#### Task to carry out
All lines containing the string "Latest" must be copied from the entries.

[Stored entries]
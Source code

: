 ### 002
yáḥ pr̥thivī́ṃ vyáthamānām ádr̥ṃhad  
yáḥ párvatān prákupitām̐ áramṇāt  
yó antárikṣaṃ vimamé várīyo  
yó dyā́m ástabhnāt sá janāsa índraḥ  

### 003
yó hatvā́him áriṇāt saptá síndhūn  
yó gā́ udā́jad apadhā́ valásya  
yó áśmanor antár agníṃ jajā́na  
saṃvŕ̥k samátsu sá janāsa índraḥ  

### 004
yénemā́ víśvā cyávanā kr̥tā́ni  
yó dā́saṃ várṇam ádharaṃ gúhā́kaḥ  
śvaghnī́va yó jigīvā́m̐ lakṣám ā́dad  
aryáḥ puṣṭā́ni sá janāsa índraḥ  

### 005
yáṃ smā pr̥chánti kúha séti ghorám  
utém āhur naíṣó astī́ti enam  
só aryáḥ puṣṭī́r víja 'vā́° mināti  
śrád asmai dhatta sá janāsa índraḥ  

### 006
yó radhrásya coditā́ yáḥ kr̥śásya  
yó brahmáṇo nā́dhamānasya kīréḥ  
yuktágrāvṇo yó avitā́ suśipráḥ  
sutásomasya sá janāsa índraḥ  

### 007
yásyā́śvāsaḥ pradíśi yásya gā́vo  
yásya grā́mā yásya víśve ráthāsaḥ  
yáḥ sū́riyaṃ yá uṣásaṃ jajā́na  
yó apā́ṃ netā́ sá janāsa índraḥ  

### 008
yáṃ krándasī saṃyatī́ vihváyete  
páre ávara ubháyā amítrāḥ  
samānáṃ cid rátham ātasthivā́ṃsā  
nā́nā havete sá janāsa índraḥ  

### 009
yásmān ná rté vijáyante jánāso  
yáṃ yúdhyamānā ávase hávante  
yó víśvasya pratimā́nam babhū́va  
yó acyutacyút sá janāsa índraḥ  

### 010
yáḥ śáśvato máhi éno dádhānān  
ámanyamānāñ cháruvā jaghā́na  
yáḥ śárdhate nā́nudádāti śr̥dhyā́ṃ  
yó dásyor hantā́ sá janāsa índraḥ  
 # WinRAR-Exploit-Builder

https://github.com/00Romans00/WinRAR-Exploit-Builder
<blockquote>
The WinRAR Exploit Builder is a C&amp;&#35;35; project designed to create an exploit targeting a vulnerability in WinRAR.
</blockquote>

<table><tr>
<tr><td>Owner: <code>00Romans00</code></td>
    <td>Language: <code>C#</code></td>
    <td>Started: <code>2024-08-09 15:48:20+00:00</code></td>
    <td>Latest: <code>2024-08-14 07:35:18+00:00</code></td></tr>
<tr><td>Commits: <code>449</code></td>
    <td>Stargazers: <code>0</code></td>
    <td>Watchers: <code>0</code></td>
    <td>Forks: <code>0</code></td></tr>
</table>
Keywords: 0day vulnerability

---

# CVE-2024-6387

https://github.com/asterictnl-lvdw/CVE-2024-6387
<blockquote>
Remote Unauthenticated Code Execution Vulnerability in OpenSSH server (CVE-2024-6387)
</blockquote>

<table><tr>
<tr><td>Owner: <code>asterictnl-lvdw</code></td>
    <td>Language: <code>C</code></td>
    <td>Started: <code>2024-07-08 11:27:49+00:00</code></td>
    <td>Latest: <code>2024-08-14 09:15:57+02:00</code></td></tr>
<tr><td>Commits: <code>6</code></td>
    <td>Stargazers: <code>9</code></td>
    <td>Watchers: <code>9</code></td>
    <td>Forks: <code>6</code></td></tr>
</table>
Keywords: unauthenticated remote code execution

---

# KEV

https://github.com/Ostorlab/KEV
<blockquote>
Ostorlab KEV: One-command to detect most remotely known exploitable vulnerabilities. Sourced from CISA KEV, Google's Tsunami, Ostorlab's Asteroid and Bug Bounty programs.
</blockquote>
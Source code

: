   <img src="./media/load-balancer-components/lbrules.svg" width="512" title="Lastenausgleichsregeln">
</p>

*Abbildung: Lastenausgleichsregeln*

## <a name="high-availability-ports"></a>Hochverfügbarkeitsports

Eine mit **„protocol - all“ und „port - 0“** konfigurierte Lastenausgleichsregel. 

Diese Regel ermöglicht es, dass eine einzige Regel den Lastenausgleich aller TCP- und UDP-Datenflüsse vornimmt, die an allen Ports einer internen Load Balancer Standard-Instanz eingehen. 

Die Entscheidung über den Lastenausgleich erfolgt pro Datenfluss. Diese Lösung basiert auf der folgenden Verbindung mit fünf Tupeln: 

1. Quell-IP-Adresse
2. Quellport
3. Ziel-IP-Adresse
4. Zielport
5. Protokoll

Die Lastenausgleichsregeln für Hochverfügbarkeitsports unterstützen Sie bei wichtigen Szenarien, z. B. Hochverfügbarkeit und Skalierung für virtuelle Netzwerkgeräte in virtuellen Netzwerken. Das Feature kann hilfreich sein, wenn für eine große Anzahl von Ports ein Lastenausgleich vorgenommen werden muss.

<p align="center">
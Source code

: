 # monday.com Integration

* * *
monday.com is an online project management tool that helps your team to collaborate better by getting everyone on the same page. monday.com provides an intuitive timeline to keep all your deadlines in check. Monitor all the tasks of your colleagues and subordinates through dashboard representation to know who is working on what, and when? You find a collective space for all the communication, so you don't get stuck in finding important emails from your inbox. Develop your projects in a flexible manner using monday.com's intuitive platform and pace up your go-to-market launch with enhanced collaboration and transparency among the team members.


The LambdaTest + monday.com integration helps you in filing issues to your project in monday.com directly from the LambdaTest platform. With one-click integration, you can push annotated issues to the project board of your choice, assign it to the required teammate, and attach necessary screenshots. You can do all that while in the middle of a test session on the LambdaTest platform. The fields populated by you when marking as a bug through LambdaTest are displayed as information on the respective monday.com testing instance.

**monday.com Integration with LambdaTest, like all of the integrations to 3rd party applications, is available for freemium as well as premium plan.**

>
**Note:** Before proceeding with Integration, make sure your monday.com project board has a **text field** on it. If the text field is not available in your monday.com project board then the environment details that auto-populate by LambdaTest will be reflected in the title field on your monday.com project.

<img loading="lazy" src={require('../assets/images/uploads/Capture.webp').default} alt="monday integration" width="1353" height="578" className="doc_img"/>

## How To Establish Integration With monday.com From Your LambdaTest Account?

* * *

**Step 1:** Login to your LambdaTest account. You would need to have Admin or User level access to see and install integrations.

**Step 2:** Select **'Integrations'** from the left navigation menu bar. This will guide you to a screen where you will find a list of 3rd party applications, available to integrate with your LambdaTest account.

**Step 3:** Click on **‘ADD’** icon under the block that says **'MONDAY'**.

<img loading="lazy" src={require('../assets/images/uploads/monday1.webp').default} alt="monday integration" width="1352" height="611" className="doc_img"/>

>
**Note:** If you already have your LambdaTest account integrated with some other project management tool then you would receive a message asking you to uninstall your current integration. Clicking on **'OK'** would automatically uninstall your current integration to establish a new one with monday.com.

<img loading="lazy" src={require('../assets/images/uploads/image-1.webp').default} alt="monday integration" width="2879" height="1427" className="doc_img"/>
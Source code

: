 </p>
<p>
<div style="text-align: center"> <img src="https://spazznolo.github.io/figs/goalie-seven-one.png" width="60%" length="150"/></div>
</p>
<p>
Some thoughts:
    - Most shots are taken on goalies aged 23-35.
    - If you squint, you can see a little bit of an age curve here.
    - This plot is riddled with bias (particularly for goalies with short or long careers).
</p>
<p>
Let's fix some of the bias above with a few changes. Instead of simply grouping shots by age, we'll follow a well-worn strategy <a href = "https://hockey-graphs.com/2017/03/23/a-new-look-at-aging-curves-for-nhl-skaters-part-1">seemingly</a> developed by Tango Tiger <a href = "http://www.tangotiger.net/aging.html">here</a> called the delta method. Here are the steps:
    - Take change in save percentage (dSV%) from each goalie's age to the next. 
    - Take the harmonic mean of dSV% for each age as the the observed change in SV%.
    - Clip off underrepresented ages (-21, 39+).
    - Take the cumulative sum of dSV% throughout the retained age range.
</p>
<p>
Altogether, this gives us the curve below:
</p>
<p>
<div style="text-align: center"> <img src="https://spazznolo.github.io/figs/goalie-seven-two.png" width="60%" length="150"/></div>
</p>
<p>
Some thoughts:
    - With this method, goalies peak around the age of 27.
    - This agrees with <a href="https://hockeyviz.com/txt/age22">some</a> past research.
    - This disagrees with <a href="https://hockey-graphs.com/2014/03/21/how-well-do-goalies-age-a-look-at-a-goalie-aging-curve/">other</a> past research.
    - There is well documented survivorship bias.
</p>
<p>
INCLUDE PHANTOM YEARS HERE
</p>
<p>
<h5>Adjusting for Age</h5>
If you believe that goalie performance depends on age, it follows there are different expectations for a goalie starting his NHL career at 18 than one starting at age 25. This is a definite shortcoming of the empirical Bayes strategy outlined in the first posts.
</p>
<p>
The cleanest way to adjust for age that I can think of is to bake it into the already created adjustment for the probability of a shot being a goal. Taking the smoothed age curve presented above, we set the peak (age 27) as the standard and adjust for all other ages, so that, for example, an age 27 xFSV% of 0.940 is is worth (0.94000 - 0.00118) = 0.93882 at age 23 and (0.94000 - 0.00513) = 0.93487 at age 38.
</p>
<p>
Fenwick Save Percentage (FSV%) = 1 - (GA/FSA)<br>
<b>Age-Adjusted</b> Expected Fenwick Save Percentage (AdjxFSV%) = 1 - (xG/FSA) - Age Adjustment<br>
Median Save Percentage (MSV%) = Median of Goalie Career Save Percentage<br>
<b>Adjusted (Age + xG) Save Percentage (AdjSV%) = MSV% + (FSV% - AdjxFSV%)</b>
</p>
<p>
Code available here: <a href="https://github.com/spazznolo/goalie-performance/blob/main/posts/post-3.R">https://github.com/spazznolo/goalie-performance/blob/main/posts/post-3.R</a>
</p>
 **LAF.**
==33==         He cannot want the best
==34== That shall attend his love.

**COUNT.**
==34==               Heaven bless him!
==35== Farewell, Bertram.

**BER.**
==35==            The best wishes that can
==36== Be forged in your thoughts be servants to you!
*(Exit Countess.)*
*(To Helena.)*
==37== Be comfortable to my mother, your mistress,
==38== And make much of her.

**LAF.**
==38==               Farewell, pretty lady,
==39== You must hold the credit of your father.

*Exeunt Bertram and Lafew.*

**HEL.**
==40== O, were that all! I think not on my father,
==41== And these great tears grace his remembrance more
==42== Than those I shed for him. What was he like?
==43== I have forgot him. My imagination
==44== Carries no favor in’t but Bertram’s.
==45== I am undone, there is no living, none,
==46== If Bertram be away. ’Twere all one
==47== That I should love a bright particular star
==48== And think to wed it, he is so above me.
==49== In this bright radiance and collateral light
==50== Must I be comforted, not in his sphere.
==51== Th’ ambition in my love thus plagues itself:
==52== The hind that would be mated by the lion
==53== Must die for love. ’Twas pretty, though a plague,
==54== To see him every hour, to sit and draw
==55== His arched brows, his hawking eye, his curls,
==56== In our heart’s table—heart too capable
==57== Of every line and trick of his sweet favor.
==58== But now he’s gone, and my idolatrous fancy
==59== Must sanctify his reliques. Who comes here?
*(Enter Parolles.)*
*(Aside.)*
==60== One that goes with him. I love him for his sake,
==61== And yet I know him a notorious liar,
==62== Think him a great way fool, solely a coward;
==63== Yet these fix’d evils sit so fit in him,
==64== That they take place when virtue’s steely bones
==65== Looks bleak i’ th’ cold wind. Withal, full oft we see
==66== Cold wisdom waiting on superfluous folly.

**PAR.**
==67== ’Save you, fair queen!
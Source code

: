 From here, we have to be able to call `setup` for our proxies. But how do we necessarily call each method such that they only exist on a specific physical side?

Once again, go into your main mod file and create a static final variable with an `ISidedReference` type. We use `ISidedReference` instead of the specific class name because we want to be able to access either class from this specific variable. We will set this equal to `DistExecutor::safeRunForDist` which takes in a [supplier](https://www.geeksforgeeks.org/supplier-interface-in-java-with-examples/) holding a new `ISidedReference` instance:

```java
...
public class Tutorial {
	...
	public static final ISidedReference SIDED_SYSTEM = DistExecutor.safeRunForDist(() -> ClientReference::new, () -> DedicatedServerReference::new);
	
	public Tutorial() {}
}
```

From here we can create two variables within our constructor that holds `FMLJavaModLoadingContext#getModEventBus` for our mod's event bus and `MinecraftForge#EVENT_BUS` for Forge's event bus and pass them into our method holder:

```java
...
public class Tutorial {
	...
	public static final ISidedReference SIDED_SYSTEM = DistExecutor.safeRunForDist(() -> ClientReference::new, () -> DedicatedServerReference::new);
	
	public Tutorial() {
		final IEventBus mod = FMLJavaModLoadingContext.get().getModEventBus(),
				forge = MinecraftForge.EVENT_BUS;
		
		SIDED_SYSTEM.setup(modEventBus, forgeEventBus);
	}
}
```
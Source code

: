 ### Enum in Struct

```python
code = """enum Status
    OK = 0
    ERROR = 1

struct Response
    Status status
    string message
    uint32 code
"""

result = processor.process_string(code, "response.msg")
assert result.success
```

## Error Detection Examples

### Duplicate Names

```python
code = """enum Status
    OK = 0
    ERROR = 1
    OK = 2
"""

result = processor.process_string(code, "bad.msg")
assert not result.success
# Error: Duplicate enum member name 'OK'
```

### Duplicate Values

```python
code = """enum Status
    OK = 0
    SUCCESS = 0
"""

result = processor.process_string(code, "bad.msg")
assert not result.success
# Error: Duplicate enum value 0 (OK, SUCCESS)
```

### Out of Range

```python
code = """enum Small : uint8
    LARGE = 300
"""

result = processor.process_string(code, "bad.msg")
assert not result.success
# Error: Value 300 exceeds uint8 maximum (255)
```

#### Exercise output
    <td>Latest: <code>2024-08-14 07:35:18+00:00</code></td></tr>
    <td>Latest: <code>2024-08-14 09:15:57+02:00</code></td></tr>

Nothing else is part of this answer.